* _Task description_
Every line of the entries below from the one containing "Experimentamos o endpoint" to the one containing "O problema tinha", both ends included, must be written out exactly. No other line belongs in the answer.

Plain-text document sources

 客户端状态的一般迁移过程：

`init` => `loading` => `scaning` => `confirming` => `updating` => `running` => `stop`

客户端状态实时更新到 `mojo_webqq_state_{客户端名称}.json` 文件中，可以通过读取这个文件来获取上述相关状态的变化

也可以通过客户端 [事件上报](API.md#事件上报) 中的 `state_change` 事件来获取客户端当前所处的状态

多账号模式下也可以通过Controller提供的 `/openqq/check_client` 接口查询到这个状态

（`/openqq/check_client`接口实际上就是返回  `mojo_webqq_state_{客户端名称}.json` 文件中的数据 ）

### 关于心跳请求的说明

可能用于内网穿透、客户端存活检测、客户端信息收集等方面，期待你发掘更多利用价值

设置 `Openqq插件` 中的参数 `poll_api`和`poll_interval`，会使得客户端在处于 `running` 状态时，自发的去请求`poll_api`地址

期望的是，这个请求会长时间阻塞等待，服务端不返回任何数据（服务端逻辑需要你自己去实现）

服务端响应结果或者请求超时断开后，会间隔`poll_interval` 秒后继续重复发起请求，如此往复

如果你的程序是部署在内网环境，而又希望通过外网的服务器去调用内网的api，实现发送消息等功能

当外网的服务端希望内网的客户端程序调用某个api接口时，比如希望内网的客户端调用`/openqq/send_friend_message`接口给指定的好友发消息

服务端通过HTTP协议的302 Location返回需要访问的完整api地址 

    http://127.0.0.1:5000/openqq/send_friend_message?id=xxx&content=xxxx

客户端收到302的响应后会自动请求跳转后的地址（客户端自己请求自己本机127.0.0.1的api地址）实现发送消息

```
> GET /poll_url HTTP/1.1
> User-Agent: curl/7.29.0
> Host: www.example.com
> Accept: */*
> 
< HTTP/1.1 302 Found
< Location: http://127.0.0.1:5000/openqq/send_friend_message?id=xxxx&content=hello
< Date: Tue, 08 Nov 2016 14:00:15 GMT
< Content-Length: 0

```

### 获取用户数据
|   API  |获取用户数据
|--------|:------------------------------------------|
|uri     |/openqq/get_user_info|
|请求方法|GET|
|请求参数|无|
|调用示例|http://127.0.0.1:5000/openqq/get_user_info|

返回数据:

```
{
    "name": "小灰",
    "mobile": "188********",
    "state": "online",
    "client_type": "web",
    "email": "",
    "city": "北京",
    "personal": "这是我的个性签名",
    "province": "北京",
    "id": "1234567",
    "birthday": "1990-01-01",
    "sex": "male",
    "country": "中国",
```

* * *

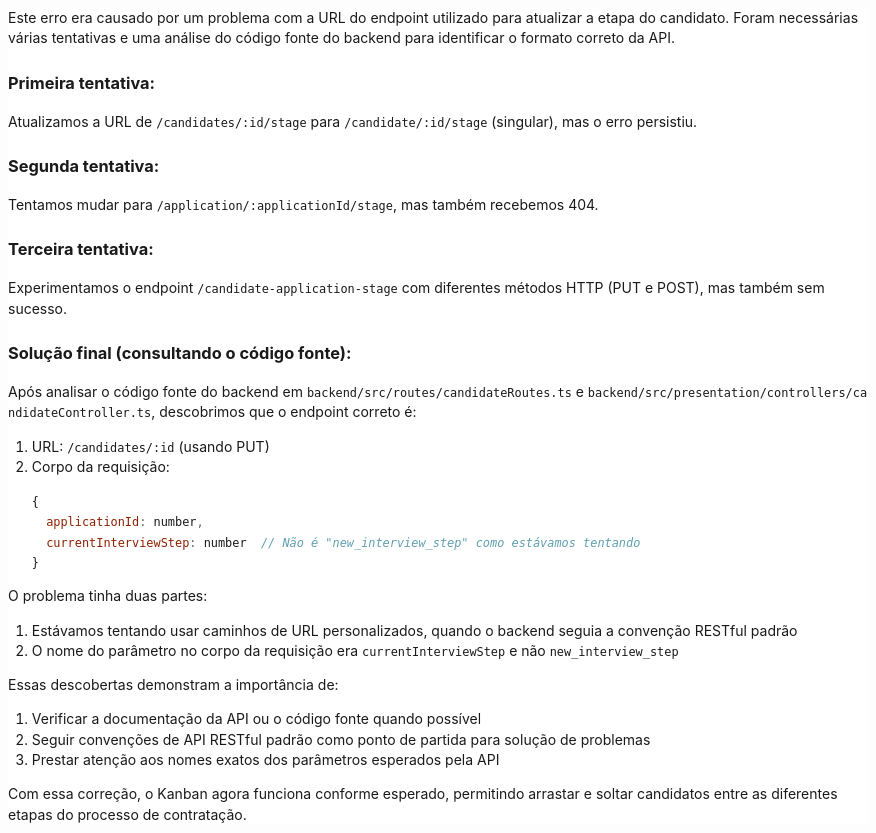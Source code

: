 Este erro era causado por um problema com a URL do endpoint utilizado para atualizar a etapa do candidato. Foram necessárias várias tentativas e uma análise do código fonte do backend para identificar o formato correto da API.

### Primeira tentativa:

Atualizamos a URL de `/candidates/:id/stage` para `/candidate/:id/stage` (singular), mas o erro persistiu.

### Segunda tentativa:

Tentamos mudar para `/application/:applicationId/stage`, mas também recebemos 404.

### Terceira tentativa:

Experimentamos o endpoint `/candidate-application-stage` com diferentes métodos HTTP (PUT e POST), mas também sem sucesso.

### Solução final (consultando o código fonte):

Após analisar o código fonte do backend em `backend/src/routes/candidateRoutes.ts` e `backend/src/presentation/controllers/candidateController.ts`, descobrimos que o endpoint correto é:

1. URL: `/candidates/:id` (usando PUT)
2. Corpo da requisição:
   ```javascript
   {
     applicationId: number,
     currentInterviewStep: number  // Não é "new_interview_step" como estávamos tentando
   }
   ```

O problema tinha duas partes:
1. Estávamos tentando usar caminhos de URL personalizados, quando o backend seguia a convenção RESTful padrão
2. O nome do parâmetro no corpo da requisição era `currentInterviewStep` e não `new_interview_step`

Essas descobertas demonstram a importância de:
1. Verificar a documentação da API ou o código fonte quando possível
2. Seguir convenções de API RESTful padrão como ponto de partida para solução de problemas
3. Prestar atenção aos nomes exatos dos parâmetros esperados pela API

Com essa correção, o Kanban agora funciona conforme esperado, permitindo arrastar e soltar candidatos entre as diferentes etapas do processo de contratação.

* _Output for this exercise_
Experimentamos o endpoint `/candidate-application-stage` com diferentes métodos HTTP (PUT e POST), mas também sem sucesso.

### Solução final (consultando o código fonte):

Após analisar o código fonte do backend em `backend/src/routes/candidateRoutes.ts` e `backend/src/presentation/controllers/candidateController.ts`, descobrimos que o endpoint correto é:

1. URL: `/candidates/:id` (usando PUT)
2. Corpo da requisição:
   ```javascript
   {
     applicationId: number,
     currentInterviewStep: number  // Não é "new_interview_step" como estávamos tentando
   }
   ```

O problema tinha duas partes:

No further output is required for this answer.